Privilégier les boissons chaudes aux boissons froides, boire du jus de citron, consommer de l’ail… Les « bons conseils » anti-coronavirus foisonnent sur les réseaux (okay ceux de nos parents surtout, disons les termes).

  Ce genre de « bon conseil » (faux) car     sinon tout serait plus simple

J’ai beau expliquer à ma mère que non, rien ne prouve que la chaleur soit néfaste au virus, elle ne veut rien entendre. Lorsqu’elle me demande mes sources et que je cite l’AFP, son scepticisme reste de marbre : les infos envoyées sur WhatsApp par une connaissance qu’elle voit 3 fois l’an sont apparemment plus fiables que l’Agence France-Presse, bon. Mais le pire dans cette histoire, c’est que ma mère est loin d’être la seule (désolée Maman, j’espère que tu ne tomberas jamais sur cet article). La question que je me pose alors est la suivante : pourquoi choisit-on d’écouter des recommandations non sourcées quand des organismes compétents délivrent des informations accessibles à tous ? Est-ce l’inconnu qui rend les gens irrationnels ? Y a-t-il une telle méfiance vis-à-vis des autorités qu’on refuse de les écouter même en période de crise ?

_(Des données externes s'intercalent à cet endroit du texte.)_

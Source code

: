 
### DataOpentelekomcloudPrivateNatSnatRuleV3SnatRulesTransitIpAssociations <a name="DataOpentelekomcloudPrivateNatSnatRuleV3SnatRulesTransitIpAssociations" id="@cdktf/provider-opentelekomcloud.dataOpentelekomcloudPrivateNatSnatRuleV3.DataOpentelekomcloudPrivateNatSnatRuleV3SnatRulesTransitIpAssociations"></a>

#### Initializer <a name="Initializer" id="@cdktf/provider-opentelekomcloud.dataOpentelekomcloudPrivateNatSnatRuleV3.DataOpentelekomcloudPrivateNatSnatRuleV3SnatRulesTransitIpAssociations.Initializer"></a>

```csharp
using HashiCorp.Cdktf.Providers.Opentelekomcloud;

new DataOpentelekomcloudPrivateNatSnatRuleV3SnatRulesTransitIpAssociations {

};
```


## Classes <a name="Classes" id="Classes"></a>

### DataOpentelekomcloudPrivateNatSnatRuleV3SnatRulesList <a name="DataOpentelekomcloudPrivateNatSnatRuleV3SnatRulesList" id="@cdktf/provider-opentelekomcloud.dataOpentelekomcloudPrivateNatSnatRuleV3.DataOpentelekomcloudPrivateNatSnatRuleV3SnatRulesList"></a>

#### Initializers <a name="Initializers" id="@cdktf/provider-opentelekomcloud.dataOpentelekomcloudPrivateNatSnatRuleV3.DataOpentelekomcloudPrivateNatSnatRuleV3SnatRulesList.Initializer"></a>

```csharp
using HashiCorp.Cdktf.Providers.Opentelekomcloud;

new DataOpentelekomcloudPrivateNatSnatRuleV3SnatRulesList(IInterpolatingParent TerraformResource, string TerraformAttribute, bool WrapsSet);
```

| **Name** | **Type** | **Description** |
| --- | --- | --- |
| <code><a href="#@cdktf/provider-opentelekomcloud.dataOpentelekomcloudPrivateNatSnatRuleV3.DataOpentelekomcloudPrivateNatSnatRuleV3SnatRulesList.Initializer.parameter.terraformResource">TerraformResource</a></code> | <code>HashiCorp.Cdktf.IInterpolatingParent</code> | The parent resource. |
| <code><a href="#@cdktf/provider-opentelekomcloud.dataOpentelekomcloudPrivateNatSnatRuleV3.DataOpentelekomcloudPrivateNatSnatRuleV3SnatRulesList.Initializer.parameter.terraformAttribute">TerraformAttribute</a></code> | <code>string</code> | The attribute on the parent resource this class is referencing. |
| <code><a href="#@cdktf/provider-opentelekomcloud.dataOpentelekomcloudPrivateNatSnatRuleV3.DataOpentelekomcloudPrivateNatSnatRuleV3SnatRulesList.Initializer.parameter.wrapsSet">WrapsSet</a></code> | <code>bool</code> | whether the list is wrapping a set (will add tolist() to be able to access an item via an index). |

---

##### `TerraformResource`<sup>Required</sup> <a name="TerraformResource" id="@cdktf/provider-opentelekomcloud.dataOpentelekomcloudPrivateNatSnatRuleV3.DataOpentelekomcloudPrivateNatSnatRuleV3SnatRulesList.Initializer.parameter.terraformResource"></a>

Quelqu’un qui connaît quelqu’un…

A en croire les messages du type « l’oncle du beau-père de mon boucher qui travaille au ministère a dit qu’il faut multiplier par 30 les nombres de victimes transmis par les médias », la réponse est oui. Ou alors le classique « ami au gouvernement » comme en témoigne cette image qui circulait sur Snapchat :

Petite news inédite dont on sait aujourd’hui qu’elle est n’est pas tout à fait vraie

Grosso modo, les gens envoient des audios de 2 minutes 45 pour dire : « on ne vous dit pas tout, méfiez-vous ! ». Si le gouvernement avait pris des mesures avant que tragédie n’advienne, peut-être réagirions-nous de manière plus logique.

Mais, entre nous, j’ai aussi l’impression que cette pandémie – de par sa nouveauté et son importance – nous donne envie de baigner dans une sorte de mystère.

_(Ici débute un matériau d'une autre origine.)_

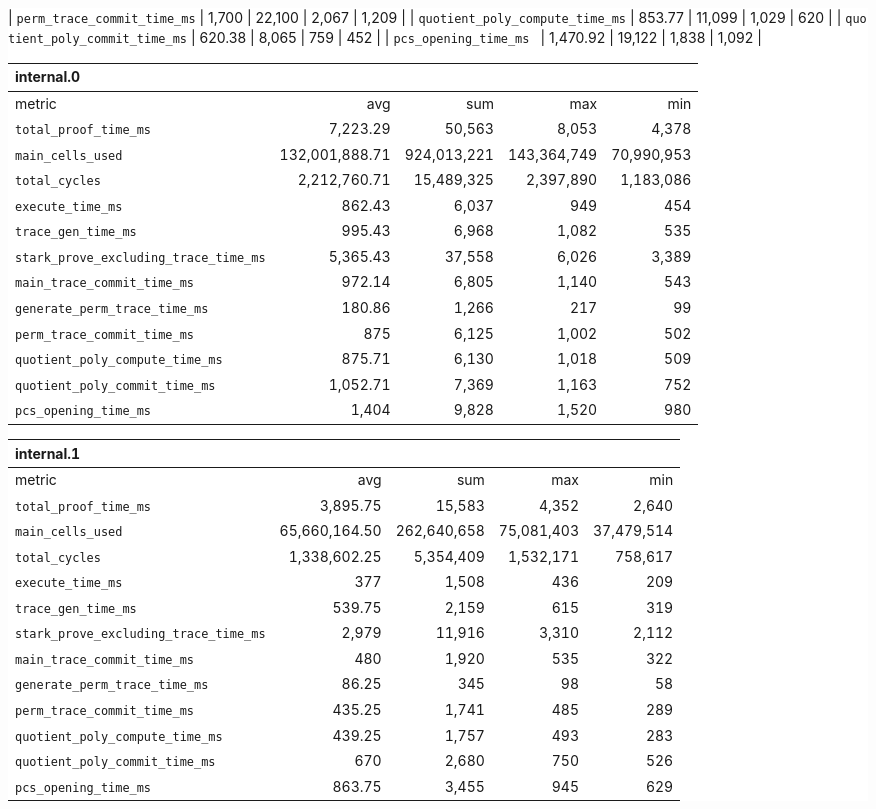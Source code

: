 | `perm_trace_commit_time_ms` |  1,700 |  22,100 |  2,067 |  1,209 |
| `quotient_poly_compute_time_ms` |  853.77 |  11,099 |  1,029 |  620 |
| `quotient_poly_commit_time_ms` |  620.38 |  8,065 |  759 |  452 |
| `pcs_opening_time_ms ` |  1,470.92 |  19,122 |  1,838 |  1,092 |

| internal.0 |||||
|:---|---:|---:|---:|---:|
|metric|avg|sum|max|min|
| `total_proof_time_ms ` |  7,223.29 |  50,563 |  8,053 |  4,378 |
| `main_cells_used     ` |  132,001,888.71 |  924,013,221 |  143,364,749 |  70,990,953 |
| `total_cycles        ` |  2,212,760.71 |  15,489,325 |  2,397,890 |  1,183,086 |
| `execute_time_ms     ` |  862.43 |  6,037 |  949 |  454 |
| `trace_gen_time_ms   ` |  995.43 |  6,968 |  1,082 |  535 |
| `stark_prove_excluding_trace_time_ms` |  5,365.43 |  37,558 |  6,026 |  3,389 |
| `main_trace_commit_time_ms` |  972.14 |  6,805 |  1,140 |  543 |
| `generate_perm_trace_time_ms` |  180.86 |  1,266 |  217 |  99 |
| `perm_trace_commit_time_ms` |  875 |  6,125 |  1,002 |  502 |
| `quotient_poly_compute_time_ms` |  875.71 |  6,130 |  1,018 |  509 |
| `quotient_poly_commit_time_ms` |  1,052.71 |  7,369 |  1,163 |  752 |
| `pcs_opening_time_ms ` |  1,404 |  9,828 |  1,520 |  980 |

| internal.1 |||||
|:---|---:|---:|---:|---:|
|metric|avg|sum|max|min|
| `total_proof_time_ms ` |  3,895.75 |  15,583 |  4,352 |  2,640 |
| `main_cells_used     ` |  65,660,164.50 |  262,640,658 |  75,081,403 |  37,479,514 |
| `total_cycles        ` |  1,338,602.25 |  5,354,409 |  1,532,171 |  758,617 |
| `execute_time_ms     ` |  377 |  1,508 |  436 |  209 |
| `trace_gen_time_ms   ` |  539.75 |  2,159 |  615 |  319 |
| `stark_prove_excluding_trace_time_ms` |  2,979 |  11,916 |  3,310 |  2,112 |
| `main_trace_commit_time_ms` |  480 |  1,920 |  535 |  322 |
| `generate_perm_trace_time_ms` |  86.25 |  345 |  98 |  58 |
| `perm_trace_commit_time_ms` |  435.25 |  1,741 |  485 |  289 |
| `quotient_poly_compute_time_ms` |  439.25 |  1,757 |  493 |  283 |
| `quotient_poly_commit_time_ms` |  670 |  2,680 |  750 |  526 |
| `pcs_opening_time_ms ` |  863.75 |  3,455 |  945 |  629 |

De tout temps et en tout lieu, les crises sanitaires ont certainement provoqué ce genre de réactions. Puisqu’on ne connaît pas et que c’est impressionnant, on se refile des remèdes non pas parce qu’ils sont efficaces – si boire du jus de citron soignait le virus, on le saurait – mais parce qu’ils sont tout aussi mystérieux que la maladie. Ils sont vus comme confidentiels, rares et d’une certaine manière, dissidents. On en revient à l’idée que les autorités ne peuvent rien faire pour nous et – pis encore – nous cachent des choses, nous manipulent : « on veut te faire croire que X pour te manipuler mais t’inquiète, moi contrairement à eux je veux ton bien, donc voici mon remède et seul lui peut t’aider ».

Psychose et excitation malsaine

Je pense très sincèrement qu’il y a une psychose. Comme en témoigne l’information selon laquelle, « des petites bombes vont être lâchées pour tuer le virus ». Vue sur Snapchat.

Mais il y a aussi une sorte d’excitation malsaine autour de cette pandémie. Or ce n’est pas le moment de croire aux pouvoirs magiques de l’eau chaude, de l’ail ou de la cocaïne (oui, vous avez bien lu). Si on est face à un tel problème sanitaire, il faut au contraire faire preuve de discernement et de prudence. En temps normal, personne ne croirait que la chaleur éradique un virus, ce n’est pas le moment d’être crédule. Bref, au lieu d’augmenter le chauffage à fond, commencez par arrêter de vous réunir au parc Montsouris et de boire du rosé sur les bords du canal St Martin. Et puis supprimez WhatsApp. Et peut-être même Snap. Et restez chez vous mais sachez qu’on ne va pas vous rémunérer pour cela. Oui je parle de ça :

Non ce n’est pas une mesure annoncée par le président

Enfin, puisse le sort vous être favorable.